The construction of the new building of the Anna Frank High School, due to be ready by the beginning of the next academic year, is progressing quickly – reports our colleague. In our earlier issues we reported about the unclear situation around the selection of the designer and the contractor.
What kind of tasks await the historian Andreas Nachama, the new leader of the Berlin Jewish Community who is taking over this position from Jerzy Kanal, who was dealing mainly with issues of property and enjoyed little public liking.
The latest clash of the American Reform Jewish Community and the Israeli Orthodoxy is described, this time regarding the issue of conversions.
The Lauder Foundation has been active in the former socialist countries for ten years now. We report about their activities and achievments on this occasion.
The total budget of religious Hungarian Jewry is 1.4 billion HUF. Thus the yearly 450 million HUF offered as compensation for the properties nationalized by the Communists is a considerable amount. Its distribution may raise debates. The Orthodox Community, which exists only in Budapest by now, and the Jewish communities in the countryside support the principle of “giving it back to those from whom it was taken away in the past”. Budapest Jews, however, think that it doesn’t make any sense to give support of several million Forints to small Jewish communities of 5-6 elderly. The solution is to create larger centers in the countryside, suggests Jeno Pollak, one of our readers.

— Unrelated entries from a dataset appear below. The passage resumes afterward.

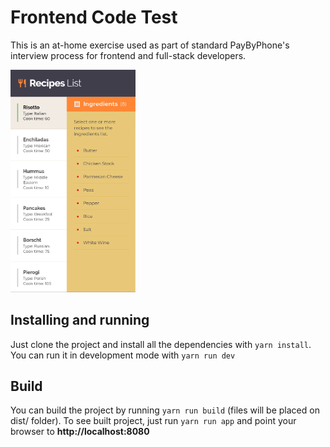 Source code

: # Frontend Code Test

This is an at-home exercise used as part of standard PayByPhone's interview process for frontend and full-stack developers.

<img src="https://raw.githubusercontent.com/gustavocardoso/frontend-test/readme/screenshot.png" width="200" />

## Installing and running

Just clone the project and install all the dependencies with `yarn install`.
You can run it in development mode with `yarn run dev`

## Build

You can build the project by running `yarn run build` (files will be placed on dist/ folder). To see built project, just run `yarn run app` and point your browser to **http://localhost:8080**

Our supplement bears the title “Jewry and Conservativism”. The negative interpretation of freedom, which according to Isaiah Berlin is the lack of external force and is thus closest to liberalism, is hardly compatible with Jewish tradition, which means the voluntary acceptance of the strict law of Halachah – writes Gabor Balázs, a student of Bar-Ilan University. Miklos Tamás Gáspár sheds light on the relationship of Judaism and Conservativism through the prophetic tradition.
In the 19th century Jewry could be considered a universal metaphor for all the social groups which suffered a crisis due to modernization, as Jewry can be identified with all the crisis symptoms. Thus the joining of anti-modernization and anti-Semitism determined the place of Jewry at the time on the political left, among the liberals – argued the sociologist András Kovács at a roundtable discussion about the topic. To break out of traditional Jewish communities one needed a real revolutionary spirit – argued the historian Peter Kende.